Do you have something that you are really attached to? So much so that it interferes with you doing things that mean you have to go without it? So much that it borders on an addiction? I have one: it’s working out.
It started when I was in Junior High. My dad saw my interest and bought me some weights which I started using avidly. Once, when I was going to scout camp for a week, I put them in my duffle bag along with my other gear. I was the one who loaded it into our station wagon but, at camp, my dad (who was my scoutmaster) reached into the back of the car to pull it out. After being astonished at how heavy it was, he said “My gosh, John, what do you have in there!” I told him it was just my weights because I didn’t want to miss any workouts. He loved telling that story for the rest of his life.
When I got into high school I added running to my obsession. I had a girlfriend who lived a couple of miles away and I would sometimes run to her house (because I wasn’t allowed to use the family car). I would arrive all sweaty to say “hi”, hang out for a little while, and then run back home. She may not have been impressed. The Marine Corps definitely amplified my running because you are expected to train constantly. When I was about 30, I started my marathon phase. I trained by running 10 miles a day Monday through Friday, 20 miles on Saturday, and resting on Sunday. I ran marathons for three years. (At one point, I did a 50 mile run - which I don’t recommend.) At the end of the three years, I achieved my goal of a 3.5 hour marathon during a Marine Corps Marathon. After that, I couldn’t motivate myself to continue the heavy training. So I cut back my running gradually until I was running a “mere” 15 miles a week. Running ended when I was 68 when the pain in my right foot and ankle got too bad. I went to the doctor to get it fixed and he said “stop running”.
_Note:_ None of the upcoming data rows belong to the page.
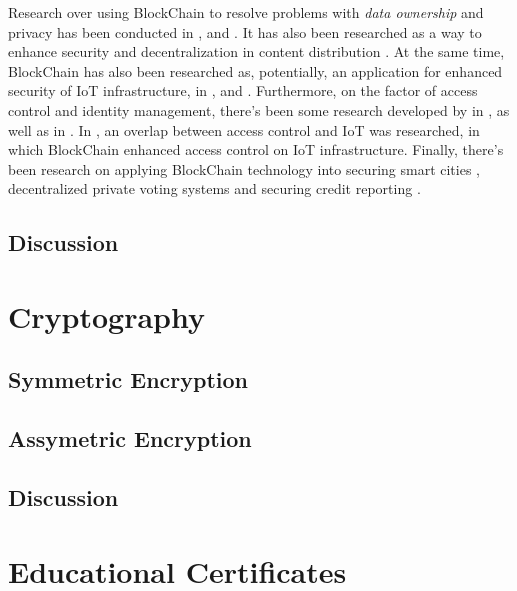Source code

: Research over using BlockChain to resolve problems with \textit{data ownership} and privacy has been conducted in \cite{zyskind_decentralizing_2015}, \cite{liang_provchain:_2017} and \cite{yue_healthcare_2016}. It has also been researched as a way to enhance security and decentralization in content distribution \cite{fotiou_decentralized_2016}. At the same time, BlockChain has also been researched as, potentially, an application for enhanced security of IoT infrastructure, in \cite{dorri_blockchain_2016}, \cite{dorri_blockchain_2017} and \cite{ouaddah_access_2017}. Furthermore, on the factor of access control and identity management, there's been some research developed by \citeauthor{augot_identity_2017} in \cite{augot_identity_2017}, as well as \citeauthor{maesa_blockchain_2017} in \cite{maesa_blockchain_2017}. In \cite{ouaddah_fairaccess:_2017}, an overlap between access control and IoT was researched, in which BlockChain enhanced access control on IoT infrastructure. Finally, there's been research on applying BlockChain technology into securing smart cities \cite{biswas_securing_2016}, decentralized private voting systems \cite{sheer_hardwick_e-voting_2018} and securing credit reporting \cite{kafshdar_goharshady_secure_2018}.

\subsection{Discussion}

\section{Cryptography}

\subsection{Symmetric Encryption}

\subsection{Assymetric Encryption}

\subsection{Discussion}

\section{Educational Certificates}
But weight lifting has never stopped being a passion. In my heyday, I won a Marine Corps powerlifting contest in the unlimited weight class at the base where I was stationed. A few years ago, for my 65th birthday, I went down to Club Paradise and, with my son, Bill spotting and witnessing, I bench pressed 315 pounds. Really, though, it has never been about competing for me, it’s just something I really, really enjoy. So much so that my travel decisions involve researching what will be available for working out. If a hotel or resort doesn’t have a least a decent multi-station weight machine, I probably won’t stay there.
Whether I will have to miss a workout figures into every decision and I’m resentful if something comes up that forces me to. The technical term is “gym rat”.
When does an obsession like this become unhealthy? After all, there are many benefits to working out. Turns out, the problem is priorities. I started to get a hint of this in my late forties. In prayer, it seemed that the Lord was leading me to some kind of foreign missionary service. That can involve various hardships. That shouldn’t have been a problem because my 26 years in the Marine Corps taught me how to endure austere living. But I found myself begging God not to send me anywhere where I wouldn’t have access to a decent gym. Graciously, the Lord had mercy on my silly sticking point and put me into Mexico ministry. There I only need to miss three workouts for a week-long trip. But it was clear to me that my priorities were not straight.
About a week ago, I had an operation to reconstruct that foot and ankle I mentioned earlier. I’m not supposed to put any weight on it for at least 6 weeks. This seems like good timing since most things are shut down because of COVID-19, right? But then Gov. Newsom ordered the gyms to close! What the heck? I had figured out how to modify my workout to deal with the immobilized foot and I was going back this week! I was mad and sad. How about you? What are you missing while you “shelter in place”? I’m not talking about food, shelter, and clothes (which I assume you all have), I’m talking about something you place, maybe, too much emphasis on - like I do working out. Does it say something about your priorities? Maybe we can learn something about ourselves in this. I read through Matthew 6:25-34 and I am almost ashamed by the level of importance I put on working out. I will keep doing it but, from now on, I’ll try to do a better job of not obsessing over it and instead seeking first the kingdom of God.